(Stored data)
+ + +

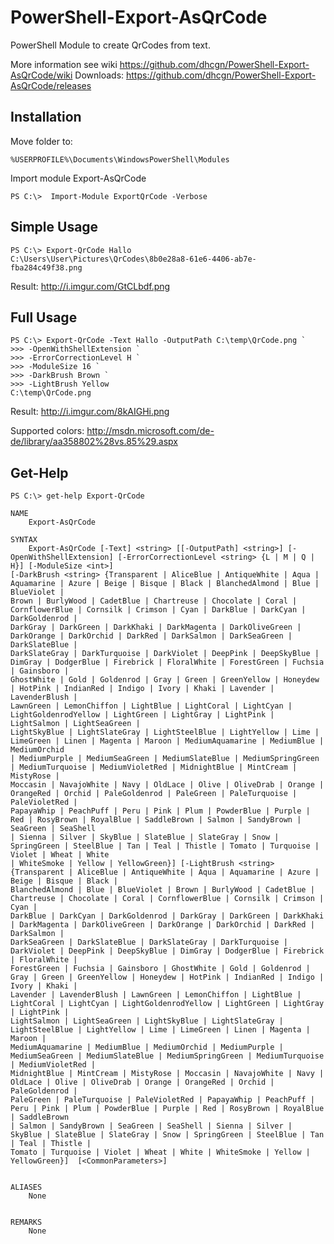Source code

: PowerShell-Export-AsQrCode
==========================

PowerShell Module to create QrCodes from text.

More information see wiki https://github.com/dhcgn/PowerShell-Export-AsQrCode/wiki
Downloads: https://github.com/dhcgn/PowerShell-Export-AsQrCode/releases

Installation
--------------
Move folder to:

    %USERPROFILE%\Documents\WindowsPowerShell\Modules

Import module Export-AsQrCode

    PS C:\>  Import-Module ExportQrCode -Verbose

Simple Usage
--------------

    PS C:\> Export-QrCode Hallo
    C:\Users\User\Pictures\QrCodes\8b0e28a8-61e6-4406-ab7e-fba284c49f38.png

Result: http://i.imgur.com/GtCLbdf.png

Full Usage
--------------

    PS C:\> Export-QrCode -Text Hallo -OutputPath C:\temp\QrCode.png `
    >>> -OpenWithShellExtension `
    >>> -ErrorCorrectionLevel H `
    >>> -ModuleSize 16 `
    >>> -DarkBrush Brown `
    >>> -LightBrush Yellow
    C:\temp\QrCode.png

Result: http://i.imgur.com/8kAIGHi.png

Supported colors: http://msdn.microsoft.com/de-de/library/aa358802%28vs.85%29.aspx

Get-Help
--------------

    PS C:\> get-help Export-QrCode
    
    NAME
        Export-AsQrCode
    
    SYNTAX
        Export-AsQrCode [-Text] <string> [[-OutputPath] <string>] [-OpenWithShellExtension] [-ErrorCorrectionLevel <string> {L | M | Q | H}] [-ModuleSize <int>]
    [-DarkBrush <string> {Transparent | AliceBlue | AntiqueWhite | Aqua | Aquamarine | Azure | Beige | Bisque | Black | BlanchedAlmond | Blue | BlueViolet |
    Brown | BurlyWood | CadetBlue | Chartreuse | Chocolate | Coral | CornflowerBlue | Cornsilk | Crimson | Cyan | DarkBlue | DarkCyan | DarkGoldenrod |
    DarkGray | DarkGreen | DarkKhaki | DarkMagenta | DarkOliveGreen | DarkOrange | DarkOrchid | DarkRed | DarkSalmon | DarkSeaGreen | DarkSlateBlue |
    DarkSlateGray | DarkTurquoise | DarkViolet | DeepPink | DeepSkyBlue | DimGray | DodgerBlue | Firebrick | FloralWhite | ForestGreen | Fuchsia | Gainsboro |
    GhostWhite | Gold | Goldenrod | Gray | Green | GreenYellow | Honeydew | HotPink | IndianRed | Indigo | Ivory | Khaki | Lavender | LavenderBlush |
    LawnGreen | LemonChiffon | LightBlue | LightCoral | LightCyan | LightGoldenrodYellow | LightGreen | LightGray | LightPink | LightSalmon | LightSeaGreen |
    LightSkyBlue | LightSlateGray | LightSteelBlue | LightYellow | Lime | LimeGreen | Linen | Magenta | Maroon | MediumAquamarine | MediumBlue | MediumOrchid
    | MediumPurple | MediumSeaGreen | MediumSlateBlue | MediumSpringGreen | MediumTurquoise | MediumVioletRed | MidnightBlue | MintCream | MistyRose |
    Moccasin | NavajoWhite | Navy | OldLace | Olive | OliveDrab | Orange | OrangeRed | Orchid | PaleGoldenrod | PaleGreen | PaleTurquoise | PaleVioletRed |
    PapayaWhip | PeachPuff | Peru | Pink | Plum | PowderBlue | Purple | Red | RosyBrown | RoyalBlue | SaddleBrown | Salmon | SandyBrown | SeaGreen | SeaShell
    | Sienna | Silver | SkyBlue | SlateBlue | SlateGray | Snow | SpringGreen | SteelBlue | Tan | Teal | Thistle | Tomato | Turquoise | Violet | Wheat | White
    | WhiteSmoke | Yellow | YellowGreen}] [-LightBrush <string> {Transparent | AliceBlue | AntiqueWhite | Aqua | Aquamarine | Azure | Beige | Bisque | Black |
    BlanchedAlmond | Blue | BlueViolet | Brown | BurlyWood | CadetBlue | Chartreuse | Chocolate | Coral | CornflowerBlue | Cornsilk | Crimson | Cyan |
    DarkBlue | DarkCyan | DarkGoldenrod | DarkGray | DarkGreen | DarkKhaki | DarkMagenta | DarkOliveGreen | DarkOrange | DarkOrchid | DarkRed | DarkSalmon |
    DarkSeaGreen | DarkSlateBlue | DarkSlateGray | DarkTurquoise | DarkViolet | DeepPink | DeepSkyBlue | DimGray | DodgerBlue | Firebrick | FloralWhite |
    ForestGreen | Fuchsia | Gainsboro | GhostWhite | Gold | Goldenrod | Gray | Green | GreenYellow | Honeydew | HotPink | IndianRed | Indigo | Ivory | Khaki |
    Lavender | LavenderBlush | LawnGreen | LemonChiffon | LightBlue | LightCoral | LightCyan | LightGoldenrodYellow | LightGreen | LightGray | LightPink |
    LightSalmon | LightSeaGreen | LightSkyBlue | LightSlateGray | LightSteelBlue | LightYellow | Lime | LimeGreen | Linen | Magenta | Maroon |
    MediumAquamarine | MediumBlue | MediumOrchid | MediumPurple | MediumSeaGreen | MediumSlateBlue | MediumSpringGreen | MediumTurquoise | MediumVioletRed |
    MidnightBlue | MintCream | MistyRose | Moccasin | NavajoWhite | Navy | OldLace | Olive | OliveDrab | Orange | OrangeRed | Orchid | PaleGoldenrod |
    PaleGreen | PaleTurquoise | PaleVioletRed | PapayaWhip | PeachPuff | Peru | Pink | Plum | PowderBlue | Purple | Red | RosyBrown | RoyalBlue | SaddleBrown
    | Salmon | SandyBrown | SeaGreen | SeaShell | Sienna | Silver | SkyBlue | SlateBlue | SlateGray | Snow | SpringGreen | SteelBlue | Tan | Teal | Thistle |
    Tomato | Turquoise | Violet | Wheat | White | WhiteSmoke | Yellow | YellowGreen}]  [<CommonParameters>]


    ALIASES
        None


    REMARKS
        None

+ + +

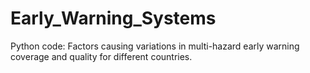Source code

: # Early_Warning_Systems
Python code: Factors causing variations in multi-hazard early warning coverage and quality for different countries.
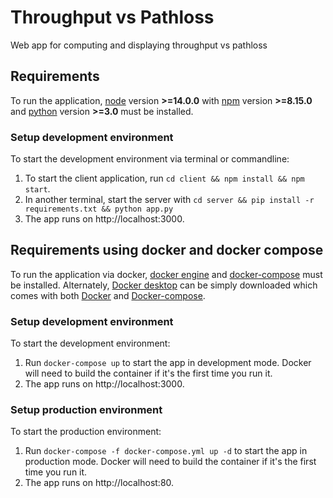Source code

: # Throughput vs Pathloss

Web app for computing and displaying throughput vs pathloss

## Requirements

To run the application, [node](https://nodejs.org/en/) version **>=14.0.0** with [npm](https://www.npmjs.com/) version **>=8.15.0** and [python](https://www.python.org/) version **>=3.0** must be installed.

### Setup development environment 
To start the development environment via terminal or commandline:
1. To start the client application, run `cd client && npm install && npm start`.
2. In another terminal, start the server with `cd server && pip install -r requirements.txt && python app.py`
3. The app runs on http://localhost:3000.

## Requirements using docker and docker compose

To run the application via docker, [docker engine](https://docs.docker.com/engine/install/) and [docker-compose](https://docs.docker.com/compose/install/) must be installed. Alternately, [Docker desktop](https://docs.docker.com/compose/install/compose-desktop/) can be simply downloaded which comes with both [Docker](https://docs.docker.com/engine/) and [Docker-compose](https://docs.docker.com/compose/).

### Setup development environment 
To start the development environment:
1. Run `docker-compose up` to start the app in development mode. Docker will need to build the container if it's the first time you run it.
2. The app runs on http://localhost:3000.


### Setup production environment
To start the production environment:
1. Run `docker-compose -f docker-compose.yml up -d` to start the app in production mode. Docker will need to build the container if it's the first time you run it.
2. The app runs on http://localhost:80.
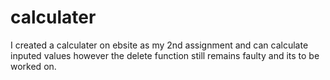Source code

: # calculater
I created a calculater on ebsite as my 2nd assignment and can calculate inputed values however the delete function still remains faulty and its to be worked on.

+ + +

* WHAT THE EXERCISE ASKS: Lines containing the word "Ivory" are to be located in the entries and copied.

* YOUR SOLUTION:
    GhostWhite | Gold | Goldenrod | Gray | Green | GreenYellow | Honeydew | HotPink | IndianRed | Indigo | Ivory | Khaki | Lavender | LavenderBlush |
    ForestGreen | Fuchsia | Gainsboro | GhostWhite | Gold | Goldenrod | Gray | Green | GreenYellow | Honeydew | HotPink | IndianRed | Indigo | Ivory | Khaki |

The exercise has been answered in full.